It's a very interesting college conundrum.
And a wonderful life opportunity.
"WHAT?!" you might ask. YES, I must answer. And here's why. Don't even pretend that you knew what the heck you were going to do with your life at age 18. I was still 17 when I entered the halls of William Jewell College, and to be quite frank, I was personally petrified--and academically agonized. While growing up, every report card would follow with my dad asking me, "Are you sure you don't want to stay behind a year?" In retrospect, I think his question today could be rephrased into a wonderful line that sounds a little like: "Hey San--think a gap year could be fun?"
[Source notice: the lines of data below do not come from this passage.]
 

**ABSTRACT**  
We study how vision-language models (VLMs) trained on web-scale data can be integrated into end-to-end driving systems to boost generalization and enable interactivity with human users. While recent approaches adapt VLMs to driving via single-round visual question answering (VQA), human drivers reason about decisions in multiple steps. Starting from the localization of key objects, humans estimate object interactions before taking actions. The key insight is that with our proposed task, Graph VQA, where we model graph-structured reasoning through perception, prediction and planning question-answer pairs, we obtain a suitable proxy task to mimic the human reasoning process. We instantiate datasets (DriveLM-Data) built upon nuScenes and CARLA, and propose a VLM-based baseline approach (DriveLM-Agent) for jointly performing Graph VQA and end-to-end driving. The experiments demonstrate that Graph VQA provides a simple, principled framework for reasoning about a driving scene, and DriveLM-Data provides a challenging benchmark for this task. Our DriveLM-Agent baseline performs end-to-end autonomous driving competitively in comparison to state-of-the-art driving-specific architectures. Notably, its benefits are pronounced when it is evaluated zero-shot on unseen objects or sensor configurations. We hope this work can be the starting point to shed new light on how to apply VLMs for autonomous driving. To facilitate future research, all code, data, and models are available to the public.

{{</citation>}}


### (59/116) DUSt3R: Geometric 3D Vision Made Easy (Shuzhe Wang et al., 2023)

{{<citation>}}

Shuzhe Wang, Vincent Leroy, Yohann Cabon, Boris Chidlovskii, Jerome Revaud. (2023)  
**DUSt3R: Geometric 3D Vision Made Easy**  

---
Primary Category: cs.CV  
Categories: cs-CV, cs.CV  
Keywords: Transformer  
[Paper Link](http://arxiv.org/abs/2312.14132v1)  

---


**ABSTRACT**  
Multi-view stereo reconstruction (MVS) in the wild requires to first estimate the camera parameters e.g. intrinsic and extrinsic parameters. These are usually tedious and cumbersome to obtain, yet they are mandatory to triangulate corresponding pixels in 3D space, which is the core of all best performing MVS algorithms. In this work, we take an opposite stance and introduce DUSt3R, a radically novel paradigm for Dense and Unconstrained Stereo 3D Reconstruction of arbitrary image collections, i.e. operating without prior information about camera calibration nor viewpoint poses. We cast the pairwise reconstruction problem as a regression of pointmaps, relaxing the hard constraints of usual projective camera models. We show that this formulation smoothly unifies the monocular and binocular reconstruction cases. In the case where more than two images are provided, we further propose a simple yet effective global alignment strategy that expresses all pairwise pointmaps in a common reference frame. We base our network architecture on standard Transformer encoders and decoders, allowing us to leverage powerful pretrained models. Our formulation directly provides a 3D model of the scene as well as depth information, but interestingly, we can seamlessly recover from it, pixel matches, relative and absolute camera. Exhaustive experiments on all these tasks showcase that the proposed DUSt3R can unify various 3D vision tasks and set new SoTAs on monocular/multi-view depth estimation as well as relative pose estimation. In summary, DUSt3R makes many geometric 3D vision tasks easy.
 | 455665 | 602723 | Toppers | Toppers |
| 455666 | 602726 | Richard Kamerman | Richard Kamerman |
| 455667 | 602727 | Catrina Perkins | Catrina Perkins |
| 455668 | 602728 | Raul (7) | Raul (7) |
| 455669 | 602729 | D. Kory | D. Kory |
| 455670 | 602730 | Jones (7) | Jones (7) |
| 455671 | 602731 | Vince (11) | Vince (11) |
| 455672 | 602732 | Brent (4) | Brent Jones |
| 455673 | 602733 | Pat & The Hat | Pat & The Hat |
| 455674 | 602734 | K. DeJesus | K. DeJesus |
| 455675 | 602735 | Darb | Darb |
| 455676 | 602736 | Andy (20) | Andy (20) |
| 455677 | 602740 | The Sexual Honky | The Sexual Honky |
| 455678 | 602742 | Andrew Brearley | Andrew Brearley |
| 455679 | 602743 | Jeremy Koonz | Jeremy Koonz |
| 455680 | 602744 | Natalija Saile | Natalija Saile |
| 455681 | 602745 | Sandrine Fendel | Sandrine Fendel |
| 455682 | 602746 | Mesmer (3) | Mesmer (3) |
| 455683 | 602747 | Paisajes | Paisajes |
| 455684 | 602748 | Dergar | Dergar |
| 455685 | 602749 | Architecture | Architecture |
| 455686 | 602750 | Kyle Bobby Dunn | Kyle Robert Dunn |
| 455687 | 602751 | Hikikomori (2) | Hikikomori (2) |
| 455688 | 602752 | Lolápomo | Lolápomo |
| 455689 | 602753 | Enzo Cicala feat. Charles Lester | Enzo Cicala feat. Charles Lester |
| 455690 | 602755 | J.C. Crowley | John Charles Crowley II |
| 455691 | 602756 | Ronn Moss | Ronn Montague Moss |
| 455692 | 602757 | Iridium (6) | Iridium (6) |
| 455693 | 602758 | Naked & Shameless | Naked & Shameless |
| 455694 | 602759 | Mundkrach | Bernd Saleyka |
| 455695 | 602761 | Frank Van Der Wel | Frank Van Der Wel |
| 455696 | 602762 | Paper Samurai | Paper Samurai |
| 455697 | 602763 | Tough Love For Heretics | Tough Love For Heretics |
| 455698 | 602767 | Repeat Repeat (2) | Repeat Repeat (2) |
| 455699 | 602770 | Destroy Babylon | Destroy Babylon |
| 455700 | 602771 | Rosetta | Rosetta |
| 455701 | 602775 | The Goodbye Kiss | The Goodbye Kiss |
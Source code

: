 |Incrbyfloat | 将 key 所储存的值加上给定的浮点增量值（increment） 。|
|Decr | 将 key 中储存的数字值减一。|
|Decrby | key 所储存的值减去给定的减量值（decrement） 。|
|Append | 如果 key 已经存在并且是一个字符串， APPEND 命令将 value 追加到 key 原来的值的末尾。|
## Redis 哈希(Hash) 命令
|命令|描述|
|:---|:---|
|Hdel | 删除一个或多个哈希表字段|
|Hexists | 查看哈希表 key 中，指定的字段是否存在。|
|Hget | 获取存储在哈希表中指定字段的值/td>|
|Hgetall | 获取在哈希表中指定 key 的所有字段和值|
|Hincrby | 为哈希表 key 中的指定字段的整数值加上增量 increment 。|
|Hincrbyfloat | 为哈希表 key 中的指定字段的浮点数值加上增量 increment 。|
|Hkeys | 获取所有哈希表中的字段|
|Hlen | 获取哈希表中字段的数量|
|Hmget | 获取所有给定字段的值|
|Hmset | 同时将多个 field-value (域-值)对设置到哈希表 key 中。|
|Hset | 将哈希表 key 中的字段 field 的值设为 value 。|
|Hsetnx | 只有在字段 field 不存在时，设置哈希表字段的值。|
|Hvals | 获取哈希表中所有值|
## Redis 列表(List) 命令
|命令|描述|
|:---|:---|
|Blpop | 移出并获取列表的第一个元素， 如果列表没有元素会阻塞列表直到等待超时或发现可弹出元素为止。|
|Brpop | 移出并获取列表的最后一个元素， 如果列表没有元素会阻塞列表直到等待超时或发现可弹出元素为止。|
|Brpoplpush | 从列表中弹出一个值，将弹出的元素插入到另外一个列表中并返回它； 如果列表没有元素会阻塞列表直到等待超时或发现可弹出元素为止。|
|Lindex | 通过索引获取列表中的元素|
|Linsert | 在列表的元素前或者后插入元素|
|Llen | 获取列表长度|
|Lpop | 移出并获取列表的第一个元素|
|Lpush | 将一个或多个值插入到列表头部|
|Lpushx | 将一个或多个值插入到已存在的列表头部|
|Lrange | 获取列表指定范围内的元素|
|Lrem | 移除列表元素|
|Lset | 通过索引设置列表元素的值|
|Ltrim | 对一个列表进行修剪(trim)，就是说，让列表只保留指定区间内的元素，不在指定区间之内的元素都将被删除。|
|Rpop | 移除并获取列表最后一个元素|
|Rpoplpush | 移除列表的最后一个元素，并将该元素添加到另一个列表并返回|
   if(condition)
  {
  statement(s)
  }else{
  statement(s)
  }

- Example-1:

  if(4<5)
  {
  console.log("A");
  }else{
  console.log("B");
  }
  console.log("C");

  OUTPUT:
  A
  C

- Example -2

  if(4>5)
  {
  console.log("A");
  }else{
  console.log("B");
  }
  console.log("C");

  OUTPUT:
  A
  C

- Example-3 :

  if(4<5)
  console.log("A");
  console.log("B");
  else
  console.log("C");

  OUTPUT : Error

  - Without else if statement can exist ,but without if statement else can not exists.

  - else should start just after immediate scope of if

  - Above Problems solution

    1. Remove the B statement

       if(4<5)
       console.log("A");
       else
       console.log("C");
What I heard in his question then was doubt. I was the youngest in my class and always had to work extra-hard for every single accomplishment. He acknowledged that fact. I denied it. What I see now in his question is wisdom.
I have to be honest. There have been more than one or two students who have graduated from top NYC private schools that call me from the dorm room of their prestigious college and confess, "Miss Clifton, I'm scared. I worked so hard to get here--and now I'm burned out...It's hard to go to class. My mind is fried. And I have now idea what I'm doing." And consider headlines this past week about students walking out of standardized tests in tears...
Looking back, having some time off to contemplate and consider other opportunities would have be a wonderful reprieve for me. Don't think for one minute that I would have chosen it then. But I do encourage you to think about this angle of opportunity now. Before you stop reading this column to catch the finale of The Good Wife, consider this fact: our young people are accruing a debt from education that is not just staggering--sometimes it's actually debilitating. Talk about NOT smart. The price of a four-year degree often runs close to $22,261 a year for state schools and $43,289 for private institutions. Just to break it down, that's an average payment of $745 to $1,442 each month for 10 years--if there's no interest....So many students have to forget about that first apartment or new car and live at home. And be careful about the price-tag for this undergrad degree: it might not even become your future occupation. How many people do you know that majored in one subject and then went on to work in a totally different field? Not to mention--there are a myriad of accidental journeys that took some of our leading innovators to their greatest discoveries, off the beaten path:
* Ernest Hemingway drove ambulances in Europe--and then wrote about those adventures in his novels.
* After he got fired from the company he started, Steve Jobs disappeared in a class to learn calligraphy--and explored the idea of fonts that launched prolific success with Apple innovations. * Barack Obama learned about grassroots efforts when he left a prestigious position as a consultant for a nonprofit organization that mobilized community support for job training and school reform--a detour that charted his path to becoming our 44th president. In a blog called "Where There Be Dragons," (see scholarships here!) this service organization outlines seven solid reasons for a gap year, and I'd like to share them here, with some of my own embellishments: #7: The Ivys encourage it: read more at Education Week.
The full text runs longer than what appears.